This week, ClearPractice released Eden, which company president Joel Andersen unabashedly trumpets as one of the few native iPad EHRs — that is, because it’s Web-based and hosted by ClearPractice, a physician can do all functions of the patient chart on the iPad, no laptop or desktop needed.
In an interview for an upcoming SearchHealthIT story that deals with the greater issue of cloud adoption for HIT systems, he shared some interesting survey data his company collected in developing Eden: A significant percentage of solo docs and small group practices either are seriously considering running Macintosh computers, or are already. Close integration with iPhone and iPad EHR apps is one of the reasons he suspects is driving this interest. That, and when it comes down to it, the Safari browser tends to run faster than the old Windows warhorse, Internet Explorer.
“One of the things we found [when porting Eden from IE to Safari] is that it runs four times faster on Safari than the IE version,” Andersen said. “It was an interesting discovery, as well as an exciting discovery.”
But that’s not the whole story.

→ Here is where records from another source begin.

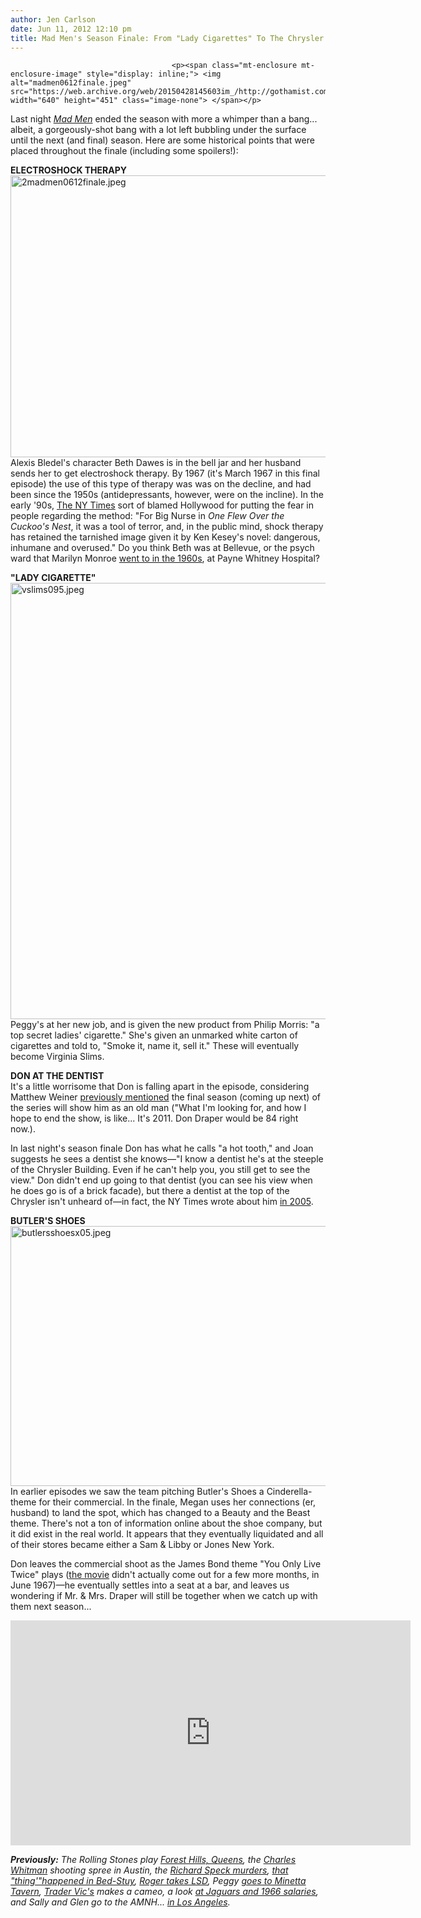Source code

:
 ```yaml
---
author: Jen Carlson
date: Jun 11, 2012 12:10 pm
title: Mad Men's Season Finale: From "Lady Cigarettes" To The Chrysler Building Dentist
---
```


	
										<p><span class="mt-enclosure mt-enclosure-image" style="display: inline;"> <img alt="madmen0612finale.jpeg" src="https://web.archive.org/web/20150428145603im_/http://gothamist.com/attachments/arts_jen/madmen0612finale.jpeg" width="640" height="451" class="image-none"> </span></p>

<p>Last night <a href="https://web.archive.org/web/20150428145603/http://gothamist.com/tags/madmen"><em>Mad Men</em></a> ended the season with more a whimper than a bang... albeit, a gorgeously-shot bang with a lot left bubbling under the surface until the next (and final) season. Here are some historical points that were placed throughout the finale (including some spoilers!):</p>

<p><strong>ELECTROSHOCK THERAPY</strong><br>
<span class="mt-enclosure mt-enclosure-image" style="display: inline;"> <img alt="2madmen0612finale.jpeg" src="https://web.archive.org/web/20150428145603im_/http://gothamist.com/attachments/arts_jen/2madmen0612finale.jpeg" width="640" height="451" class="image-none"> </span><br>
Alexis Bledel&apos;s character Beth Dawes is in the bell jar and her husband sends her to get electroshock therapy. By 1967 (it&apos;s March 1967 in this final episode) the use of this type of therapy was was on the decline, and had been since the 1950s (antidepressants, however, were on the incline). In the early &apos;90s, <a href="https://web.archive.org/web/20150428145603/http://www.nytimes.com/1990/08/02/us/health-the-quiet-comeback-of-electroshock-therapy.html?pagewanted=all&amp;src=pm">The NY Times</a> sort of blamed Hollywood for putting the fear in people regarding the method: &quot;For Big Nurse in <em>One Flew Over the Cuckoo&apos;s Nest</em>, it was a tool of terror, and, in the public mind, shock therapy has retained the tarnished image given it by Ken Kesey&apos;s novel: dangerous, inhumane and overused.&quot; Do you think Beth was at Bellevue, or the psych ward that Marilyn Monroe <a href="https://web.archive.org/web/20150428145603/http://gothamist.com/2009/10/02/marilyn_monroes_time_at_payne_whitn.php#photo-1">went to in the 1960s</a>, at Payne Whitney Hospital?</p>

<p><strong>&quot;LADY CIGARETTE&quot;</strong><br>
<span class="mt-enclosure mt-enclosure-image" style="display: inline;"> <img alt="vslims095.jpeg" src="https://web.archive.org/web/20150428145603im_/http://gothamist.com/attachments/arts_jen/vslims095.jpeg" width="640" height="698" class="image-none"> </span><br>
Peggy&apos;s at her new job, and is given the new product from Philip Morris: &quot;a top secret ladies&apos; cigarette.&quot; She&apos;s given an unmarked white carton of cigarettes and told to, &quot;Smoke it, name it, sell it.&quot; These will eventually become Virginia Slims.</p>

<p><strong>DON AT THE DENTIST</strong><br>
It&apos;s a little worrisome that Don is falling apart in the episode, considering Matthew Weiner <a href="https://web.archive.org/web/20150428145603/http://gothamist.com/2011/11/14/matthew_weiner_already_knows_how_ma.php">previously mentioned</a> the final season (coming up next) of the series will show him as an old man (&quot;What I&apos;m looking for, and how I hope to end the show, is like... It&apos;s 2011. Don Draper would be 84 right now.). </p>

<p>In last night&apos;s season finale Don has what he calls &quot;a hot tooth,&quot; and Joan suggests he sees a dentist she knows&#x2014;&quot;I know a dentist he&apos;s at the steeple of the Chrysler Building. Even if he can&apos;t help you, you still get to see the view.&quot; Don didn&apos;t end up going to that dentist (you can see his view when he does go is of a brick facade), but there a dentist at the top of the Chrysler isn&apos;t unheard of&#x2014;in fact, the NY Times wrote about him <a href="https://web.archive.org/web/20150428145603/http://www.nytimes.com/2005/05/26/garden/26mayor.html?_r=1&amp;pagewanted=all">in 2005</a>.</p>

<p><strong>BUTLER&apos;S SHOES</strong><br>
<span class="mt-enclosure mt-enclosure-image" style="display: inline;"> <img alt="butlersshoesx05.jpeg" src="https://web.archive.org/web/20150428145603im_/http://gothamist.com/attachments/arts_jen/butlersshoesx05.jpeg" width="640" height="416" class="image-none"> </span><br>
In earlier episodes we saw the team pitching Butler&apos;s Shoes a Cinderella-theme for their commercial. In the finale, Megan uses her connections (er, husband) to land the spot, which has changed to a Beauty and the Beast theme. There&apos;s not a ton of information online about the shoe company, but it did exist in the real world. It appears that they eventually liquidated and all of their stores became either a Sam &amp; Libby or Jones New York.</p>

<p>Don leaves the commercial shoot as the James Bond theme &quot;You Only Live Twice&quot; plays (<a href="https://web.archive.org/web/20150428145603/http://www.imdb.com/title/tt0062512/">the movie</a> didn&apos;t actually come out for a few more months, in June 1967)&#x2014;he eventually settles into a seat at a bar, and leaves us wondering if Mr. &amp; Mrs. Draper will still be together when we catch up with them next season...</p>

<p><iframe width="640" height="360" src="https://web.archive.org/web/20150428145603if_/http://www.youtube.com/embed/YocBfe1N598" frameborder="0" allowfullscreen></iframe></p>

<p><em><strong>Previously:</strong> The Rolling Stones play <a href="https://web.archive.org/web/20150428145603/http://gothamist.com/2012/04/02/the_rolling_stones_at_forest_hills.php#photo-1">Forest Hills, Queens</a>, the <a href="https://web.archive.org/web/20150428145603/http://gothamist.com/2012/04/16/mad_mens_latest_historical_referenc.php">Charles Whitman</a> shooting spree in Austin, the <a href="https://web.archive.org/web/20150428145603/http://chicagoist.com/2012/04/09/mad_men_uses_speck_murders_as_plot.php">Richard Speck murders</a>, <a href="https://web.archive.org/web/20150428145603/http://gothamist.com/2012/04/09/what_happened_in_bed-stuy_in_1966.php">that &quot;thing&apos;&quot;happened in Bed-Stuy</a>, <a href="https://web.archive.org/web/20150428145603/http://gothamist.com/2012/04/23/last_nights_trippy_mad_men_from_how.php">Roger takes LSD</a>, Peggy <a href="https://web.archive.org/web/20150428145603/http://gothamist.com/2012/04/30/mad_men_9.php">goes to Minetta Tavern</a>, <a href="https://web.archive.org/web/20150428145603/http://gothamist.com/2012/05/14/mad_men_12.php">Trader Vic&apos;s</a> makes a cameo, a look <a href="https://web.archive.org/web/20150428145603/http://gothamist.com/2012/05/29/mad_men_14.php">at Jaguars and 1966 salaries</a>, and Sally and Glen go to the AMNH... <a href="https://web.archive.org/web/20150428145603/http://gothamist.com/2012/06/04/last_nights_mad_men_that_wasnt_the.php">in Los Angeles</a>.</em></p>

It’s not necessarily independence from Windows PCs that these small providers want, but independence from IT headaches in general. They are driving a device-neutral culture that allows them to access patient data from phones, tablets, desktops and laptops wherever they are, via 3G, wireless, or wired connections. They want choice, and that choice sometimes can be Windows machines. If they’ve invested in that tech, they want to get more of a return on it and not just toss out the gear they’ve already bought.
“We use the desktop, Safari version or the Windows version depending on who’s using it and where in the office,” said Dr. Scott Yates, a Dallas-area internist whose three-physician practice switched from a locally served EHR system to ClearPractice’s Web-based EHR.
While he uses the iPad, iPhone and Macintosh computers personally, he’s not one of those diehard Mac evangelist types who pushes Apple tech upon his fellow physicians and support staff. What he really needs out of his EHR vendor is a hardware-agnostic system.
“We can use anything, wherever we are,” Yates said, adding later, “if I have exam rooms that have PCs, I can use them. I haven’t had to replace the hardware, which I think is a big barrier to entry….I like having the option, I don’t have to have two separate desktops at home to do what I have to do.”
While this really can only happen at the solo doc/small group practice level — what hospital is going to abandon its complex, legacy network infrastructure in favor of a totally Web-based setup, at least at this point in time? — it is interesting to note that these nimbler, simpler systems do have their place in health care. The vendor-analyst fraternity’s theory that the health care cloud’s time has come despite physician reservations about matters of security, uptime and general distrust of cloud vendors seems to be coming true. Slowly, but surely. The device independence is just too enticing to resist.
Really, if you can manage your social networking and email on smartphones, iPads, iPod Touches or any Windows or Mac computer — even on Linux — why not your patient data? Leave it to the fiercely independent solo doc to drive this particular health care technology revolution.